The European Commission explains that it became clear during the Solvency I process that a more fundamental and wider ranging review of the overall financial position of an insurance undertaking was required, looking at the overall financial position of an insurance undertaking and taking into account current developments in insurance, risk management, finance techniques, international financial reporting and prudential standards, etc. This project became known as Solvency II.
During 2004 and 2005, the Commission issued three waves of Calls for Advice to the Committee of European Insurance & Occupational Pensions Supervisors (CEIOPS) regarding different aspects of the new solvency system.
Referred to as the level 3 committee for the insurance and occupational pensions sectors.
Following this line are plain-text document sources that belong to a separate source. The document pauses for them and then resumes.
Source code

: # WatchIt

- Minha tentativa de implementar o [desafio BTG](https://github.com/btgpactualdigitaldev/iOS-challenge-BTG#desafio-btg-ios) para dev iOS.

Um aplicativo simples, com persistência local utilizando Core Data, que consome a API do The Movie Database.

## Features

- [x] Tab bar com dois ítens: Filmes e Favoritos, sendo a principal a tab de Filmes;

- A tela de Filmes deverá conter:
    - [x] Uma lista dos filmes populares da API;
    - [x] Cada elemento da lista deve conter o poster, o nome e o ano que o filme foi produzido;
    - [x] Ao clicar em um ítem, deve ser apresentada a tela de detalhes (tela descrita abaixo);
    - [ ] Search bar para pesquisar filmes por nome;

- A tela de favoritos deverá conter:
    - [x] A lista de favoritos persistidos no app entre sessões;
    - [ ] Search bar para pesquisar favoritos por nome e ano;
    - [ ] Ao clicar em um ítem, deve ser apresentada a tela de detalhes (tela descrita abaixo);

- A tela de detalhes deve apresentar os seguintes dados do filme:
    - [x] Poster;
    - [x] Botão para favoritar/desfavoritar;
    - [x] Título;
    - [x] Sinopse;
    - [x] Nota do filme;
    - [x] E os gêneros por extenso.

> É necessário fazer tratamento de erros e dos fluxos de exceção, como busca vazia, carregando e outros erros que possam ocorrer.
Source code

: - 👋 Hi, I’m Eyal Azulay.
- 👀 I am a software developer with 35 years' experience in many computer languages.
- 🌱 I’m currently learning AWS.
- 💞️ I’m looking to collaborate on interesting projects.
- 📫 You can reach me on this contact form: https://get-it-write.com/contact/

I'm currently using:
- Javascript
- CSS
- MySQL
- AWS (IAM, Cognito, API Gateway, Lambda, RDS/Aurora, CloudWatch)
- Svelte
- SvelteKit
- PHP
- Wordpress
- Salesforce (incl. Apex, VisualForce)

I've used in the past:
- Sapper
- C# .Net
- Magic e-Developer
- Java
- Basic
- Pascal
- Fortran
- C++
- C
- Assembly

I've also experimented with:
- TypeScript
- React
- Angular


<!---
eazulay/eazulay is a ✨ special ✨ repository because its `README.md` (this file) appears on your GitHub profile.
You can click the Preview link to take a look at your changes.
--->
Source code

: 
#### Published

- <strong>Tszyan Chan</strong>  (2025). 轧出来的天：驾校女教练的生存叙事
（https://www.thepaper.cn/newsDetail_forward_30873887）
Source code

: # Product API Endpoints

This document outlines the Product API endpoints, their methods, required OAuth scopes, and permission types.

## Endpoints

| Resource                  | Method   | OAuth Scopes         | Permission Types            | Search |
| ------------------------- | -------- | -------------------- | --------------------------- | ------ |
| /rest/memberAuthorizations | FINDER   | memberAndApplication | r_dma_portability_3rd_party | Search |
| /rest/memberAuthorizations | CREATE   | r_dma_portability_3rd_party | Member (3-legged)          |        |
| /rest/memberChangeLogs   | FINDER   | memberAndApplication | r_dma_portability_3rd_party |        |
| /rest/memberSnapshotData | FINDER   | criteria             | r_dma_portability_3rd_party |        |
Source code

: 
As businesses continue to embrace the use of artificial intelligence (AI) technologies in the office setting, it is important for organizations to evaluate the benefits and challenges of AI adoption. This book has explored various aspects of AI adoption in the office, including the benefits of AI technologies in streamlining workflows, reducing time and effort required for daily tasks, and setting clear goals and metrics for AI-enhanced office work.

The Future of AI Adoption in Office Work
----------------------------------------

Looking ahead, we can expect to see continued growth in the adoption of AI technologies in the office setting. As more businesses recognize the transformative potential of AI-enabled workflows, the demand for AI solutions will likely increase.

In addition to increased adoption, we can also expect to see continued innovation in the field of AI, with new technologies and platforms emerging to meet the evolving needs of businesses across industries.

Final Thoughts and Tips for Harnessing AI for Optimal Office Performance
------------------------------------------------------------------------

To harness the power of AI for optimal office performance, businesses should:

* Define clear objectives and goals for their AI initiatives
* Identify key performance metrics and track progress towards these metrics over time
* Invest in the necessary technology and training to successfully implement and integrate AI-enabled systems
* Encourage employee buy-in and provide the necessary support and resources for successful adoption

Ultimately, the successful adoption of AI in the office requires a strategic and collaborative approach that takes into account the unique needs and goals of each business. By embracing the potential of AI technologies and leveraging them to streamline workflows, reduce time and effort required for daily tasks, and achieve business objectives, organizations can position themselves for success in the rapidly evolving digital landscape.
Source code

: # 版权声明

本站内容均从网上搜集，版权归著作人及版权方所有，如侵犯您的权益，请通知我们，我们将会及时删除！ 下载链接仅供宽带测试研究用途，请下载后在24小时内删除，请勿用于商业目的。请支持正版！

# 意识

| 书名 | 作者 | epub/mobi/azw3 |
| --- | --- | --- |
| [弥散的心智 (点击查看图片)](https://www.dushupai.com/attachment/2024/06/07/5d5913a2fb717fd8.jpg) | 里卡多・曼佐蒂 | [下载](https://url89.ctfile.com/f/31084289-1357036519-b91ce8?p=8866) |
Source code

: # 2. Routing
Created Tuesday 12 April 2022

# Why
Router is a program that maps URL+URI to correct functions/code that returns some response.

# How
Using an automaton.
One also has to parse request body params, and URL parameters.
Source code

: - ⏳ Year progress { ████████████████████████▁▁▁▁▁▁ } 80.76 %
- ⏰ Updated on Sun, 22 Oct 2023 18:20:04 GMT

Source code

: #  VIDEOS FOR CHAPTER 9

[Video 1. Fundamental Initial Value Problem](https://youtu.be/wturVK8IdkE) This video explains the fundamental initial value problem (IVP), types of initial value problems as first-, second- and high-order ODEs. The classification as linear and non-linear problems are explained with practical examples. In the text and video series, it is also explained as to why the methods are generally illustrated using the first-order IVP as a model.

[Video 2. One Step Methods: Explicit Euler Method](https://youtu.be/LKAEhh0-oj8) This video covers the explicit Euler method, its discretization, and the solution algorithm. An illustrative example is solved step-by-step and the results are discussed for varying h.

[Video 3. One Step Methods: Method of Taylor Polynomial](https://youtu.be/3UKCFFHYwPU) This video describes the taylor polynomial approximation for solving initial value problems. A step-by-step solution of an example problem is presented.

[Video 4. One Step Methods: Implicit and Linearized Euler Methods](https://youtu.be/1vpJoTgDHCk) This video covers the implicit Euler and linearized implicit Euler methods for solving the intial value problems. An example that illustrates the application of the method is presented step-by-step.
CEIOPS is composed of representatives from the insurance and occupational pensions supervisory authorities of the European Union Member States. The authorities of the Member States of the European Economic Area also participate in CEIOPS.
CEIOPS has the role of advising the Commission on matters in insurance regulation (including implementing measures for the Solvency II Directive), contributing to the implementation of directives and facilitating co-operation between supervisors.
The Commission set out some policy guidelines and principles to guide CEIOPS in its consultation task in a document called the “Framework for Consultation”, which was published in July 2004. Following extensive internal discussions, interaction with many key stakeholders and subsequent public consultations, CEIOPS sent its final answers to the three waves for Calls for Advice on 30 June 2005, 1 November 2005 and 3 May 2006 respectively.
Following completion of the consultation process, the Commission adopted the Solvency II Proposal in July 2007. This was subsequently amended in February 2008.
Speaking at an industry briefing on 27 February 2012, Julian Adams, Director of Insurance at the UK’s Financial Services Authority (FSA), referred to “a backdrop of ongoing uncertainty about Solvency II, both in the substance of the policy and the timescales for its implementation”. He continued by saying:
“The industry’s frustration with the on-going lack of clarity is fully understandable. We appreciate that the lack of resolution of important issues – both in relation to what the new regime is going to look like, and in particular about when it is likely to commence and what the effect of transitionals will be – is disruptive to the implementation plans that the industry has spent a lot of time and effort putting into place.
“Nevertheless, it remains our assumption that the new regime will apply to firms from January 2014, and we have developed a plan which reflects this. Clearly, it is possible that this will change in the future, but for the time being we remain of the view that we must plan for a 2014 implementation.”